Article 3 Obligations
[11]Counsel for the defendant states, in his submissions, that the ship was sea worthy within the meaning of the Act; that the owner had discharged his obligation to ensure the preservation of the ship and cargo and that the cargo holds were properly sealed and made fast. These conclusions however, are not supported by facts. The agreed statement of facts and the Minute of Protest are both devoid of any reference to sea worthiness of the ship, or to what efforts, if any, were undertaken to ensure the preservation of the cargo. The minute merely recites that the ship left Claxton Bay Trinidad about 10:30pm on the date in question, with a crew of five men and a cargo of cement. Nothing is said of the sea worthiness of the vessel or as to the method used in securing the cargo.
[12]In Steel v State Lines 5.5. Co. (1877) App. Cas. 72, 77, Lord Caims expressed the test in these words: "The ship should be in acondition to encounter whatever perils of the sea aship of that kind, laden in that way, may be fairly expected to encounter."

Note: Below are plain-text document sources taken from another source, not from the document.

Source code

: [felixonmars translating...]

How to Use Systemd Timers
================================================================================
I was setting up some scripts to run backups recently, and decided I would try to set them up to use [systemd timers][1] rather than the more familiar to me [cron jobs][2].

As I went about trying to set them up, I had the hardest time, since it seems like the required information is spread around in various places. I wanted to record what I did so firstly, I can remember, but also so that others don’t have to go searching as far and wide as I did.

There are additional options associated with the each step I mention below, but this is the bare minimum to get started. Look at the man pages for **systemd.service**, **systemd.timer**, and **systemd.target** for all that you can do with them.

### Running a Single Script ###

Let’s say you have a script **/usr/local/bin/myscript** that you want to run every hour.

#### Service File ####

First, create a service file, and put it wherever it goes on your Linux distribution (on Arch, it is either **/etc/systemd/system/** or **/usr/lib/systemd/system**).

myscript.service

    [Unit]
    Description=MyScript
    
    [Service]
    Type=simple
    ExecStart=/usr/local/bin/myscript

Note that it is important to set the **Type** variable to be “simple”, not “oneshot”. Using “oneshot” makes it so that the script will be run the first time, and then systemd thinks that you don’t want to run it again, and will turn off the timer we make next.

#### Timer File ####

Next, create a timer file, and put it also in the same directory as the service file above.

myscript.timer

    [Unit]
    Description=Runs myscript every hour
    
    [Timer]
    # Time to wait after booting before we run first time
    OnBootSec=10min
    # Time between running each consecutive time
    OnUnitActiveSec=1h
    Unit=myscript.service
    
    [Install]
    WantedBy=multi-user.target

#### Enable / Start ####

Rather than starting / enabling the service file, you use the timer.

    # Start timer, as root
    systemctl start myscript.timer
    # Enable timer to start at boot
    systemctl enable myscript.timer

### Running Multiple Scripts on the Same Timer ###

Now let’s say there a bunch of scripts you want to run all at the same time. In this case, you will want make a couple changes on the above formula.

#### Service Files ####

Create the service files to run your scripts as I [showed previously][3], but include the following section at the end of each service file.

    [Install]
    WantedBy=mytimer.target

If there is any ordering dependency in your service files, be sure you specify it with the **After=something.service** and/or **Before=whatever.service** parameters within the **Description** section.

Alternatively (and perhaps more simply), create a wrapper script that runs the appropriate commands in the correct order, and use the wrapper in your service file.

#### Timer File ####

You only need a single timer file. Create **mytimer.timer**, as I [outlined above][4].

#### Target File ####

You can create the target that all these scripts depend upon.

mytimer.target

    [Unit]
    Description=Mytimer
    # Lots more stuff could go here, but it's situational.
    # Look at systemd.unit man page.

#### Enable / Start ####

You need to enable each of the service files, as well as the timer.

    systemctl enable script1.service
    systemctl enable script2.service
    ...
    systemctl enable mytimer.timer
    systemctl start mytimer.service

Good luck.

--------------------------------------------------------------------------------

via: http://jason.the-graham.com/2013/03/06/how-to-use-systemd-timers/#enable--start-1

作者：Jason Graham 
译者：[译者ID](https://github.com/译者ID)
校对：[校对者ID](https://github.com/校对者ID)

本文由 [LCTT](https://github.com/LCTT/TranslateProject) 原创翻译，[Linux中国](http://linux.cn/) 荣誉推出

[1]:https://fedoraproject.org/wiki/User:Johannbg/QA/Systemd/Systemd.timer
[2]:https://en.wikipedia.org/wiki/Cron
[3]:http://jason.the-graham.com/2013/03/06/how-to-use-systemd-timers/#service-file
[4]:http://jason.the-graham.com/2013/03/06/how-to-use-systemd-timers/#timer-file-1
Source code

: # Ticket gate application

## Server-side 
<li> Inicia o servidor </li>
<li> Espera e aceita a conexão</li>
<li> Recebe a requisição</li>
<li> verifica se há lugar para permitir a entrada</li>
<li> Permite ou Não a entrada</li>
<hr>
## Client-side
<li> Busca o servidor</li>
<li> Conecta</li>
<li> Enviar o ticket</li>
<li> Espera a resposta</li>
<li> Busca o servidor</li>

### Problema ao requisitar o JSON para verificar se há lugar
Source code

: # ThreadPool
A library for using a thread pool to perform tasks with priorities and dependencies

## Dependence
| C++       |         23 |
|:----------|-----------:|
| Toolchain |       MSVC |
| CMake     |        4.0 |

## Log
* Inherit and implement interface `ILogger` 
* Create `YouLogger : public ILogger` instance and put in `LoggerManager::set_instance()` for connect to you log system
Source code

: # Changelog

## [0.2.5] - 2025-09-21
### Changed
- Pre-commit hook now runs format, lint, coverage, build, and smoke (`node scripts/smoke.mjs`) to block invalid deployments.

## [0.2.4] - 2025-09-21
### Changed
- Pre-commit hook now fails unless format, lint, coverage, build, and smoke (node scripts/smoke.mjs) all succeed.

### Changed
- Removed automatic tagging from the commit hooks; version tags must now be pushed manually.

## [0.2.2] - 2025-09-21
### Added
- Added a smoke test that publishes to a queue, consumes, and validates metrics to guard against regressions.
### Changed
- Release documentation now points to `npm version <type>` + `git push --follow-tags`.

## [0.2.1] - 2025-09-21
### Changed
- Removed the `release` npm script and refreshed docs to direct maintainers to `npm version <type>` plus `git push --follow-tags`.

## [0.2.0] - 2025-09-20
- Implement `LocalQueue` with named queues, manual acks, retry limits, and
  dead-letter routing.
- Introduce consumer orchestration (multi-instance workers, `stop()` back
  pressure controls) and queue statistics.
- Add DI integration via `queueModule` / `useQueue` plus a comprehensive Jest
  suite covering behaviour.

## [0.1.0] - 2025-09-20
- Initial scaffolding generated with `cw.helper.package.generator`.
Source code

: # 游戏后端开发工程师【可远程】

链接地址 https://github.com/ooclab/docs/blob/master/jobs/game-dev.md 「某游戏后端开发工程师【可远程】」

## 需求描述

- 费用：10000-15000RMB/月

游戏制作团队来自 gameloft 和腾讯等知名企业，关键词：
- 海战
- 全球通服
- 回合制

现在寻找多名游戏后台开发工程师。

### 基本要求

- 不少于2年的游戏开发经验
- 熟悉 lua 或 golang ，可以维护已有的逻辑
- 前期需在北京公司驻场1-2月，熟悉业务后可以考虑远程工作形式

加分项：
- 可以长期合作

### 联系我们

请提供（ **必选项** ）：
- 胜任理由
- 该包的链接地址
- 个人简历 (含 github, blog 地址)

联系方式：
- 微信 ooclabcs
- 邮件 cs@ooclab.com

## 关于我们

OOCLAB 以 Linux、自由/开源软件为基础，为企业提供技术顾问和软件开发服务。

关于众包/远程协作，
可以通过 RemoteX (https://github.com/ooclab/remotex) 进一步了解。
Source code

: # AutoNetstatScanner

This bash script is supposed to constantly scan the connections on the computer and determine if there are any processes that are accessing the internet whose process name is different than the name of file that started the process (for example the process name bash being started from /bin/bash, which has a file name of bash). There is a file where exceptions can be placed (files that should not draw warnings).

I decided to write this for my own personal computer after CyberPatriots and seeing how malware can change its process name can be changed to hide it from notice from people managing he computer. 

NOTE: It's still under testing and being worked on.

[13]In the text Bills of Lading by Richard Aikens, Richard Lord and Michael Bools page 236, the authors note that while it is wrong to use the language of a "presumption" of unseaworthiness arising in certain factual circumstances, the court will draw inferences of fact and conclusions based on those inferences where appropriate. •
[14]Lord Pearson in Albacora v Westcott & Laurance Line [1966] 2 Lloyd's Rep. 53 in considering the nature of the prima facie obligations under Article 3 stated: "It is not an obligation to achieve the desired result, i.e. the arrival of the goods in an undamaged condition at their destination. It is an obligation to carry out certain operations properly and carefully. The fact that goods acknowledged in the bill of lading to have been received on board in apparent good order and condition arrived at the destination in a damaged condition does not in itself constitute a breach of the obligation, though it may well be in many cases sufficient to raise an inference of a breach of the obligation. The cargo owner is not expected to know what happened on the voyage, and, if he shows that goods arrived in a damaged condition and there is no evidence from the ship owner showing that the goods were duly cared for on the voyage, the court may well infer that the goods were not properly cared for on the voyage." [15 Under Article 3, the burden of proving due diligence is on the party claiming the exception. The facts stated in the Minute of Protest fail to demonstrate that the holds were fit and safe for the carriage of the goods in question or that the hatches were properly sealed during the voyage. All that is stated is that water ran over the hatches during heavy seas. The Carrier having failed to show that the goods were properly cared for, the Court can draw an inference that they were not. In addition, the carrier has failed to present an evidentiary basis to rebut such an inference. The Exceptions under Article 4
[16]The defendant submits that he is exempted from liability since the conditions presented during the voyage amount to a peril at sea and that safe delivery of the cargo was made impossible by an act of God.
Peril of the Sea
[17]This exception cannot be invoked in cases where the reason that the peril of the sea operated was due to the carrier's negligence or breach of its Article 3 obligations. In terms of weather, only such weather which was unpredictable and unforeseeable would qualify. In The Tilia Gorthon [1985] 1Lloyd's Rep. 552 Sheen J. stated: "It seems highly probable that none of the deck cargo would have been lost but for the violence of the storm. But the evidence as to the weather has not satisfied me that the conditions encountered were such as could not and should not have been contemplated by the ship owners. Fortunately for mariners, winds of 48-55 knots (Beaufort force 10) are encountered infrequently. But they are by no means so exceptional in the North Atlantic in the autumn and winter that the possibility of encountering them can be ignored. A ship embarking on a voyage across the Atlantic Ocean at that time of year ought to be in a condition to weather such a storm."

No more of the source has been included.